Delegasi Amerika Serikat (AS) dan Rusia mengadakan pertemuan di Riyadh, Arab Saudi, Selasa (18/2/2025). Pertemuan ini dilakukan saat hubungan antara Washington dan Moskow memanas lantaran serangan Rusia ke wilayah tetangganya, Ukraina, di mana AS mendukung Kyiv dalam perang tersebut. Dalam pertemuan tersebut, Rusia dipimpin langsung oleh Menteri Luar Negeri (Menlu) Sergei Lavrov dan Penasihat Utama Kebijakan Luar Negeri, Yuri Ushakov. Di sisi lain, AS diwakili Menteri Luar Negeri Marco Rubio dan Penasihat Keamanan Nasional AS Mike Waltz. Kemudian, Saudi sebagai tuan rumah diwakili Menteri Luar Negeri Pangeran Faisal bin Farhan Al Saud. Turut mendampingi Pangeran Faisal adalah Penasihat Keamanan Nasional Saudi, Mosaad bin Mohammad Al Aiban. Pertemuan itu pun menghasilkan sejumlah kesepakatan. Meski begitu, belum ada tanda-tanda konkret bahwa dialog keduanya akan segera menghasilkan penghentian penuh perang di Ukraina. Beberapa hasil dan dinamika pasca pertemuan tersebut adalah sebagai berikut.
Pertama, pembangunan kembali hubungan diplomatik yang rusak menjadi prioritas. Lavrov mengungkapkan bahwa AS dan Rusia sepakat untuk mempercepat penunjukan duta besar baru dan membahas penghapusan hambatan-hambatan dalam pekerjaan kedutaan besar. Hal ini dimulai sejak konflik Krimea pada tahun 2014. Berbagai kasus seperti peracunan mata-mata Rusia di Inggris memicu pengusiran diplomat dan penutupan konsulat di kedua negara. AS telah menutup beberapa kantor Rusia sebelumnya, namun untuk mencapai perjanjian damai di Ukraina, keterlibatan diplomatik sangat diperlukan.
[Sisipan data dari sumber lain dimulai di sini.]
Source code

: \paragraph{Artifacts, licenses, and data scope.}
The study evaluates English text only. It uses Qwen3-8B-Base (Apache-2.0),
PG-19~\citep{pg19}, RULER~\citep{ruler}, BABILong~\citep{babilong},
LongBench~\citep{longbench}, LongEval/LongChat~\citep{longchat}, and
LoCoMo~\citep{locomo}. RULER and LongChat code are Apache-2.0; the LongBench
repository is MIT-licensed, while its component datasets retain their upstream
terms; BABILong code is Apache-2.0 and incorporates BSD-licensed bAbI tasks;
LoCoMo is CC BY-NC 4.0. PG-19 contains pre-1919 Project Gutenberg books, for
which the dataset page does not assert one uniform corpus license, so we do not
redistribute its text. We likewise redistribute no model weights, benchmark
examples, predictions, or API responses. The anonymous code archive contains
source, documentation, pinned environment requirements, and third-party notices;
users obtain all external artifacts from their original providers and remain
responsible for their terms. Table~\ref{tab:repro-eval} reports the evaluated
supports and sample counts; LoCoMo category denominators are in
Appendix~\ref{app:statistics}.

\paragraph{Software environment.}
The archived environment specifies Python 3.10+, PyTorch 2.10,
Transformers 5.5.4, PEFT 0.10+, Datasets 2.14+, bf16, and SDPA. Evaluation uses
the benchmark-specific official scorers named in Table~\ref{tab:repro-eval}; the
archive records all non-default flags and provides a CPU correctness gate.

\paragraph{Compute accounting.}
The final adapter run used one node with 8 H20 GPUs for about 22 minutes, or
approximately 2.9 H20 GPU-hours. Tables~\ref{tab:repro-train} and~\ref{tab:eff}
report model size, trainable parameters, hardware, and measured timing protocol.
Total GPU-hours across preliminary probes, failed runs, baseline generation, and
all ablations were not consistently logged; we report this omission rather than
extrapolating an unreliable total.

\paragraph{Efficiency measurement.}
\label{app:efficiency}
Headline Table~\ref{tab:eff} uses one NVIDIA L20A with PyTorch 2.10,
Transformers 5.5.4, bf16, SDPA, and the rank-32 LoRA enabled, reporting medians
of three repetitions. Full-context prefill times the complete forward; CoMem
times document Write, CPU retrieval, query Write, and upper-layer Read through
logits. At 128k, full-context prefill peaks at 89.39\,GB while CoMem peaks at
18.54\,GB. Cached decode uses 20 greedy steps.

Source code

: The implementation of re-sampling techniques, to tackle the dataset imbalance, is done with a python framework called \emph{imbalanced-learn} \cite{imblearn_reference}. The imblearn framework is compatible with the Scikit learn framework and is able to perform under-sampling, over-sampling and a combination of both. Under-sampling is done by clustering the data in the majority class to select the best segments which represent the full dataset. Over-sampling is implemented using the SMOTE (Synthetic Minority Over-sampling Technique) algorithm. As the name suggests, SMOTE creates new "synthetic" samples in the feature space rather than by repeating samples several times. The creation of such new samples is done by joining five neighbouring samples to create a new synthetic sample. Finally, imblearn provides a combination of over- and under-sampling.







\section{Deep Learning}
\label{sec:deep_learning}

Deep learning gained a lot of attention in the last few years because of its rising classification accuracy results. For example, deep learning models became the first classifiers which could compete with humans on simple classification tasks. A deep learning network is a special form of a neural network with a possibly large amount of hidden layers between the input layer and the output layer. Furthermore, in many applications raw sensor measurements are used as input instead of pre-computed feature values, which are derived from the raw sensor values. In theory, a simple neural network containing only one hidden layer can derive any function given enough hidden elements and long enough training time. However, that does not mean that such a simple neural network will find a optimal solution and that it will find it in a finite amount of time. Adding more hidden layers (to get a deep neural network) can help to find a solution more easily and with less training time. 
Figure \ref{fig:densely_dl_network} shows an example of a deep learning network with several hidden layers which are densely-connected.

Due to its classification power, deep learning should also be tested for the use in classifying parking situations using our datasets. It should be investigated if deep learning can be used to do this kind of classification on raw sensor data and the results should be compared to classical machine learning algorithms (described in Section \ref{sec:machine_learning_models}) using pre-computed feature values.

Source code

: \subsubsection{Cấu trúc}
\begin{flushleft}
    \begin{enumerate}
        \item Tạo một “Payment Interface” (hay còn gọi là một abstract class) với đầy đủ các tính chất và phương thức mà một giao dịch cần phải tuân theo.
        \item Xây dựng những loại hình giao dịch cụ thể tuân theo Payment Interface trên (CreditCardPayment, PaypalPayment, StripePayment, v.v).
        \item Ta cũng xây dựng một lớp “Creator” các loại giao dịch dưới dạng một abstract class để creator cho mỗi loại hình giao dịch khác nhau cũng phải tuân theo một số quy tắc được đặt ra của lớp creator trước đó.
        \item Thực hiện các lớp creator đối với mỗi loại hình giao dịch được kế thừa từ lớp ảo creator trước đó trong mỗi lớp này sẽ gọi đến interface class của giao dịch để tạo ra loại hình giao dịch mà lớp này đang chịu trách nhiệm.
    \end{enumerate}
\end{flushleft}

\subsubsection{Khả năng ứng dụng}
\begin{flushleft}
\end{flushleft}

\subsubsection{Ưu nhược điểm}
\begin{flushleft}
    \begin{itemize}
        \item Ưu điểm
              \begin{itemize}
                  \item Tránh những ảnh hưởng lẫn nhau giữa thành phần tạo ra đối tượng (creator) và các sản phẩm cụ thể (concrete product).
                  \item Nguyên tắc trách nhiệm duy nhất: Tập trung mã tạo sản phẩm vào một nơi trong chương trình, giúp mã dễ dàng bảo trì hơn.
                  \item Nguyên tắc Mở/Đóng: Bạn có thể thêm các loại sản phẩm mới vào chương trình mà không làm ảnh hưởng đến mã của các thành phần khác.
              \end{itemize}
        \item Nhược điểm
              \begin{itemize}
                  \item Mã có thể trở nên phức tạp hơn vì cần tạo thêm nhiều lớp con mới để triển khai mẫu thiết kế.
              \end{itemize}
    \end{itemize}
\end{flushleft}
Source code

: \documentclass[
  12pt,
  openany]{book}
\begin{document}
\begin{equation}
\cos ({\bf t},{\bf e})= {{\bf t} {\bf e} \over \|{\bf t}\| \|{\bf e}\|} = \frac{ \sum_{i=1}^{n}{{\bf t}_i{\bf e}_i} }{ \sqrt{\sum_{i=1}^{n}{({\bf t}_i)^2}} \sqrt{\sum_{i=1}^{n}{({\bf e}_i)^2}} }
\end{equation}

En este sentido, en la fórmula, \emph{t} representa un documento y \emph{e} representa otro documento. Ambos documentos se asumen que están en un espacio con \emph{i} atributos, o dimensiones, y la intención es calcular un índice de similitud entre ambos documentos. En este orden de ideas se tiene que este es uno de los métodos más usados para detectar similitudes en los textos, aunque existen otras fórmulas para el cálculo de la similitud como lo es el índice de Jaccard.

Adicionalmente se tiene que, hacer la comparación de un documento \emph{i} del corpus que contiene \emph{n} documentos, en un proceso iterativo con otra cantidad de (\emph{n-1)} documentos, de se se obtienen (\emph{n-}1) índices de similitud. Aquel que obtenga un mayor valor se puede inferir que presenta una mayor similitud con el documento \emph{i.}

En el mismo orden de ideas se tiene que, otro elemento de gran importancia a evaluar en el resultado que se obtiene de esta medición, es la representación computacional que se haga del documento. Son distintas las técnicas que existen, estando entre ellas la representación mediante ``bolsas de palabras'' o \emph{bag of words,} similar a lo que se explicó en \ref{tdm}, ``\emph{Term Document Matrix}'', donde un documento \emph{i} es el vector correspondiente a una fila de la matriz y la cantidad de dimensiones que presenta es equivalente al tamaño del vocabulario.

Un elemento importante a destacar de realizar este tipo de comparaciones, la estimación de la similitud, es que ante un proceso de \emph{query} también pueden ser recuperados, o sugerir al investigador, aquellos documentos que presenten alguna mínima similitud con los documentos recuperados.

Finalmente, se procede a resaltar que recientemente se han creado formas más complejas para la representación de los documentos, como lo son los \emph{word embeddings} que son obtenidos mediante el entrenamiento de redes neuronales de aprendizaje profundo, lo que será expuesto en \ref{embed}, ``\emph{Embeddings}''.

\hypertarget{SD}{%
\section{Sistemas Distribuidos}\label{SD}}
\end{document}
Kedua, negosiasi untuk mengakhiri konflik di Ukraina menjadi fokus utama. Kedua belah pihak sepakat untuk membentuk kelompok kerja tingkat tinggi guna menjajaki penyelesaian konflik melalui negosiasi. Isu wilayah dan jaminan keamanan menjadi pokok pembahasan yang penting.
Ketiga, negara Ukraina dan Eropa tidak diundang dalam perundingan di Riyadh, namun tidak ada niat untuk mengecualikan mereka jika perundingan tersebut nantinya dimulai. Pentingnya keterlibatan Rusia dalam upaya perdamaian dijadikan alasan utama dalam keputusan tersebut.
Keempat, Presiden Ukraina Volodymyr Zelensky kesal karena dikecualikan dari pertemuan itu. Ia bahkan menunda rencana kunjungannya ke Arab Saudi untuk menghindari keterkaitan dengan perundingan AS-Rusia. Dalam situasi seperti ini, Ukraina merasa bahwa perundingan tampak sangat mendukung Rusia dan USA harus memberikan pengarahan pada pertemuan tersebut.
Kelima, kemungkinan pencabutan sanksi AS terhadap Rusia masih belum tertentu. Rubio menegaskan bahwa konsesi dari semua pihak harus ada sebelum dapat mencabut sanksi tersebut.
Keenam, potensi kerja sama AS-Rusia di bidang energi menjadi diskusi penting. Kedua belah pihak diyakini harus mengeksplorasi perluasan kerja sama dalam usaha patungan di sektor energi.
Ketujuh, Menteri Luar Negeri Kanada menyuarakan pentingnya memberikan jaminan keamanan kepada Ukraina sebagai langkah krusial dalam mengakhiri konflik. Peran AS, Kanada, dan Eropa dalam menawarkan jaminan keamanan bagi Ukraina dipandang sebagai solusi kestabilan regional.
Kedelapan, Trump menyoroti keberatan Ukraina yang tidak diikutsertakan dalam perundingan dan mendorong Kyiv untuk berani memberikan konsesi kepada Rusia sebelum konflik memburuk. Trump menekankan bahwa Ukraina seharusnya tidak memulai konflik dan bisa mencapai kesepakatan damai.
Dengan berbagai hasil dan dinamika yang muncul pasca pertemuan tersebut, perjuangan dalam menyelesaikan konflik di Ukraina masih menjadi fokus utama dari berbagai negara yang terlibat. Sinergi antara AS, Rusia, dan negara-negara lain diperlukan untuk mencapai perdamaian dan stabilitas di kawasan tersebut.